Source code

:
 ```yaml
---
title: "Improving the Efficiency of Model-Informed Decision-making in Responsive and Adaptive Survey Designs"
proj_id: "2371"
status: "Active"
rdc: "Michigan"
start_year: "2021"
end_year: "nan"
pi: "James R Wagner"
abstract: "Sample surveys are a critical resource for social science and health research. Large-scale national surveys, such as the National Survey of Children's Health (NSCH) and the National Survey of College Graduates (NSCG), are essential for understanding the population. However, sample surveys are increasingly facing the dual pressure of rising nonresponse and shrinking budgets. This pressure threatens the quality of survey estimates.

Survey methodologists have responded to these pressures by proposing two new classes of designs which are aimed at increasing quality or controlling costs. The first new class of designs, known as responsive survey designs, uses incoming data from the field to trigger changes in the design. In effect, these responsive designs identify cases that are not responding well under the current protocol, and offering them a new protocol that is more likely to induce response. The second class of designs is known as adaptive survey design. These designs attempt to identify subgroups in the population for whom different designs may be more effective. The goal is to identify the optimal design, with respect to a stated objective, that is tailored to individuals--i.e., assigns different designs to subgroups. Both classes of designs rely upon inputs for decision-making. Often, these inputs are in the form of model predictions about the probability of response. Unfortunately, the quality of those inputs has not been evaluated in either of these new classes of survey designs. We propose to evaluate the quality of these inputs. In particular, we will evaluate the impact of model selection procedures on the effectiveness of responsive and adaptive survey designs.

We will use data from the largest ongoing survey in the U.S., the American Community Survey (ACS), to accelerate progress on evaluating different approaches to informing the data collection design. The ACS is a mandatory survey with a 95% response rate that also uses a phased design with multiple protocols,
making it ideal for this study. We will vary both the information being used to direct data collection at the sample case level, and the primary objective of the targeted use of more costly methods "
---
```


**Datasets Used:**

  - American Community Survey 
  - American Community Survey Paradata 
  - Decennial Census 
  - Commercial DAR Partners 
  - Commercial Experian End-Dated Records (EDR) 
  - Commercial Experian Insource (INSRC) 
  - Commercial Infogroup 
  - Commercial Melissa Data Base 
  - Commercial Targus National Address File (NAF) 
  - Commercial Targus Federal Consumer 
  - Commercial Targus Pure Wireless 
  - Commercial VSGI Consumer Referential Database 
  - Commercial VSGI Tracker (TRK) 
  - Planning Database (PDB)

□ □ □ □

- TASK:
From the entries above, tally every line holding the string "Targus". Give only the count.

- EXERCISE RESULT:
3